С того дня учился Пряхин на гармошке.
Когда народу нет — сядет на стул Анатолия, тот рядом стоит, указывает, какую кнопочку когда нажать. Или в барабане притулятся на полатях, которые Алексей построил. Или вот тут — на лужайке, которая все больше становится, все зеленей.
Слух, конечно, у Алексея нулевой — на глаз учится кнопки нажимать. Анатолий успокаивает — можно и на глаз, ничего страшного, потом привыкнет и глядеть не надо — на ощупь жми. Получается как будто уже первая строчка: "Крутится-вертится шар голубой!"
Вроде бы по словам вторая строка такая же, а вот по музыке — нет, другая. Елозит Пряхин пальцами по кнопкам, не может выучиться. Вот поди ж ты, музыка — веселое вроде бы дело, а пот выжимает, будто вагон с углем разгружаешь.
Вот такого — потного, с гармошкой в руках — застала Пряхина Маша.
Возникла, точно тонкий цветочек из-под земли вырос.
— Машенька пришла! — засмеялся счастливый Алексей и сразу: — Кушать хочешь?
— Нет, — ответила Машенька и заплакала.
— Что случилось? — всполошился Пряхин.
— Катя тифом заболела. В больницу увезли.
Алексей вскочил, отдал гармошку Анатолию, ругнул себя последним словом.
Успокоился, видите ли! Обменял костюм на муку, полмешка картошки принес — и утешился. Надолго хватит.

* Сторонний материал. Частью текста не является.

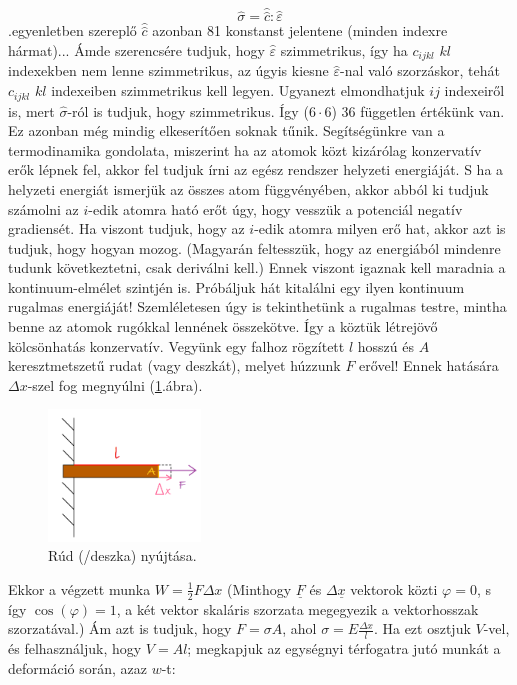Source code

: \documentclass[a4paper, 12pt, titlepage]{article}
\begin{document}
\[\hat{\sigma}=\hat{\hat{c}}:\hat{\varepsilon}\]
.\hspace{1mm}egyenletben szereplő $\hat{\hat{c}}$ azonban 81 konstanst jelentene (minden indexre hármat)... Ámde szerencsére tudjuk, hogy $\hat{\varepsilon}$ szimmetrikus, így ha $c_{ijkl}$ $kl$ indexekben nem lenne szimmetrikus, az úgyis kiesne $\hat{\varepsilon}$-nal való szorzáskor, tehát $c_{ijkl}$ $kl$ indexeiben szimmetrikus kell legyen. Ugyanezt elmondhatjuk $ij$ indexeiről is, mert $\hat{\sigma}$-ról is tudjuk, hogy szimmetrikus. Így ($6\cdot 6$) 36 független értékünk van. Ez azonban még mindig elkeserítően soknak tűnik.
\newline
Segítségünkre van a termodinamika gondolata, miszerint ha az atomok közt kizárólag konzervatív erők lépnek fel, akkor fel tudjuk írni az egész rendszer helyzeti energiáját. S ha a helyzeti energiát ismerjük az összes atom függvényében, akkor abból ki tudjuk számolni az $i$-edik atomra ható erőt úgy, hogy vesszük a potenciál negatív gradiensét. Ha viszont tudjuk, hogy az $i$-edik atomra milyen erő hat, akkor azt is tudjuk, hogy hogyan mozog. (Magyarán feltesszük, hogy az energiából mindenre tudunk következtetni, csak deriválni kell.) Ennek viszont igaznak kell maradnia a kontinuum-elmélet szintjén is. Próbáljuk hát kitalálni egy ilyen kontinuum rugalmas energiáját! %
\newline
Szemléletesen úgy is tekinthetünk a rugalmas testre, mintha benne az atomok rugókkal lennének összekötve. Így a köztük létrejövő kölcsönhatás konzervatív.
Vegyünk egy falhoz rögzített $l$ hosszú és $A$ keresztmetszetű rudat (vagy deszkát), melyet húzzunk $F$ erővel! Ennek hatására $\Delta x$-szel fog megnyúlni (\ref{fig:rud}.\hspace{1mm}ábra). 
	\begin{figure}[!h]
	\includegraphics[height=3.5cm]{./rud.png} %
	\centering
	\caption{Rúd (/deszka) nyújtása.}
	\label{fig:rud}
	\end{figure}
Ekkor a végzett munka $W=\frac{1}{2}F\Delta x$ (Minthogy $\underline{F}$ és $\Delta\underline{x}$ vektorok közti $\varphi=0$, s így $\cos(\varphi)=1$, a két vektor skaláris szorzata megegyezik a vektorhosszak szorzatával.) Ám azt is tudjuk, hogy $F=\sigma A$, ahol $\sigma=E\frac{\Delta x}{l}$. Ha ezt osztjuk $V$-vel, és felhasználjuk, hogy $V=Al$; megkapjuk az egységnyi térfogatra jutó munkát a deformáció során, azaz $w$-t:
\end{document}
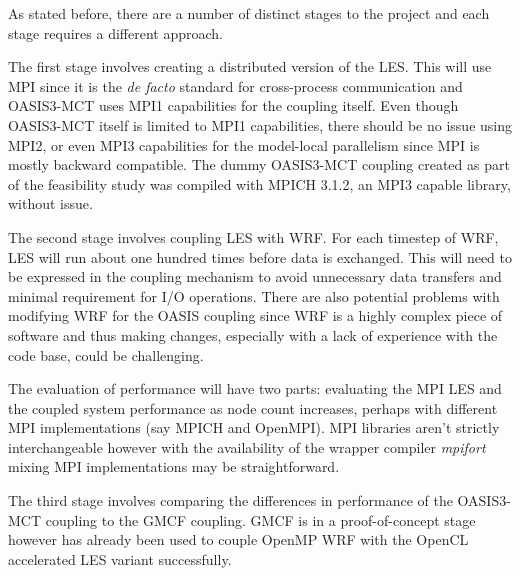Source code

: As stated before, there are a number of distinct stages to the project and each
stage requires a different approach.

The first stage involves creating a distributed version of the LES. This will
use MPI since it is the \textit{de facto} standard for cross-process
communication and OASIS3-MCT uses MPI1 capabilities for the coupling itself.
Even though OASIS3-MCT itself is limited to MPI1 capabilities, there should be
no issue using MPI2, or even MPI3 capabilities for the model-local parallelism
since MPI is mostly backward compatible. The dummy OASIS3-MCT coupling created
as part of the feasibility study was compiled with MPICH 3.1.2, an MPI3 capable
library, without issue.

The second stage involves coupling LES with WRF. For each timestep of WRF, LES
will run about one hundred times before data is exchanged. This will need to be
expressed in the coupling mechanism to avoid unnecessary data transfers and
minimal requirement for I/O operations. There are also potential problems with
modifying WRF for the OASIS coupling since WRF is a highly complex piece of
software and thus making changes, especially with a lack of experience with the
code base, could be challenging.

The evaluation of performance will have two parts: evaluating the MPI LES and
the coupled system performance as node count increases, perhaps with different
MPI implementations (say MPICH and OpenMPI). MPI libraries aren't strictly
interchangeable however with the availability of the wrapper compiler
\textit{mpifort} mixing MPI implementations may be straightforward.

The third stage involves comparing the differences in performance of the
OASIS3-MCT coupling to the GMCF coupling. GMCF is in a proof-of-concept stage
however has already been used to couple OpenMP WRF with the OpenCL accelerated
LES variant successfully.
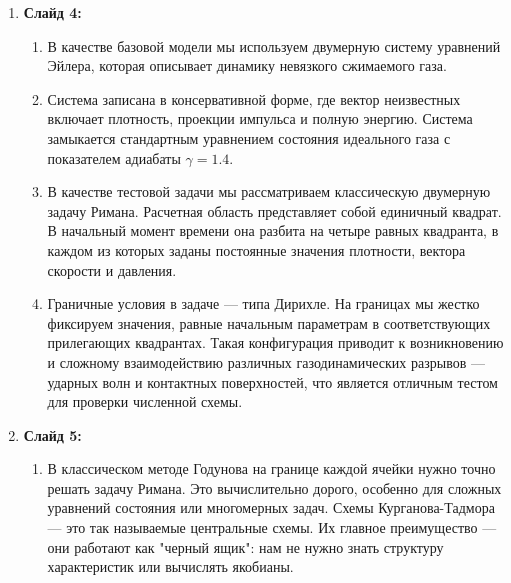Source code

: \documentclass[12pt, a4paper]{article}
\theoremstyle{gostdef}
\begin{document}
\begin{enumerate}
\begin{enumerate}
			\item Второе преимущество — автоматическая векторизация. В двумерном случае нам нужно рассчитывать потоки для каждой ячейки сетки. Вместо того чтобы писать вложенные циклы по координатам X и Y, мы используем встроенную функцию vmap. Она позволяет применить формулу потока сразу ко всей расчетной сетке целиком. Код получается таким же компактным, как для одной ячейки, а математика под капотом обрабатывает весь массив параллельно.
			\item И наконец, нативная поддержка GPU. Зачастую, чтобы перенести расчеты с процессора на видеокарту, нужно переписывать код на C++ и CUDA. Код, написанный на JAX, вообще не требует изменений — он автоматически выполняется на графических ускорителях, если они доступны. Это критически важно для тяжелых задач, вроде двумерного уравнения Эйлера на мелких сетках, которые мы планируем досчитать в ближайшее время.
		\end{enumerate}
		\item \textbf{Слайд 4:}
		\begin{enumerate}
			\item В качестве базовой модели мы используем двумерную систему уравнений Эйлера, которая описывает динамику невязкого сжимаемого газа.
			\item Система записана в консервативной форме, где вектор неизвестных включает плотность, проекции импульса и полную энергию. Система замыкается стандартным уравнением состояния идеального газа с показателем адиабаты $\gamma = 1.4$.
			\item В качестве тестовой задачи мы рассматриваем классическую двумерную задачу Римана. Расчетная область представляет собой единичный квадрат. В начальный момент времени она разбита на четыре равных квадранта, в каждом из которых заданы постоянные значения плотности, вектора скорости и давления.
			\item Граничные условия в задаче — типа Дирихле. На границах мы жестко фиксируем значения, равные начальным параметрам в соответствующих прилегающих квадрантах. Такая конфигурация приводит к возникновению и сложному взаимодействию различных газодинамических разрывов — ударных волн и контактных поверхностей, что является отличным тестом для проверки численной схемы.
		\end{enumerate}
		\item \textbf{Слайд 5:}
		\begin{enumerate}
			\item В классическом методе Годунова на границе каждой ячейки нужно точно решать задачу Римана. Это вычислительно дорого, особенно для сложных уравнений состояния или многомерных задач. Схемы Курганова-Тадмора — это так называемые центральные схемы. Их главное преимущество — они работают как "черный ящик": нам не нужно знать структуру характеристик или вычислять якобианы.

\end{enumerate}
\end{enumerate}
\end{document}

Алексей мчался к знакомому дому, едва шаг сдерживая, чтоб Машу не оставить. Тиф! Страшней пули сыпной тиф, еще в мальчишестве, когда шла гражданская, усвоил это. Пуля, если зацепит, то ничего, не убьет, а уж тиф, коли прицепился, не отвяжется просто так, и мало кто выбирался живой из страшных тифозных больниц.
В комнате бабушки Ивановны тошнотворно пахло хлоркой, матрасы на кроватях свернуты кулем, да и сами кровати отчего-то на боку лежали.
Бабушка сидела на стуле, руки между коленок зажала, голова тряслась пуще прежнего — будто хочется ей заплакать, а не может — вот и заставляет себя. Сзади, обняв Ивановну за шею, положив ей голову на плечо, стояла Лиза, и Алексей устыдил себя, что давал себе слово Лизу спасти, всех их вывести из этой войны целыми и невредимыми, а вот поди ж ты — успокоился, не пришел всего несколько дней — и Катя уже в больнице. Да в какой больнице! Сыпняк — дело заразное, не ровен час и девочки с бабушкой заболеют. Горе тебе, Пряхин!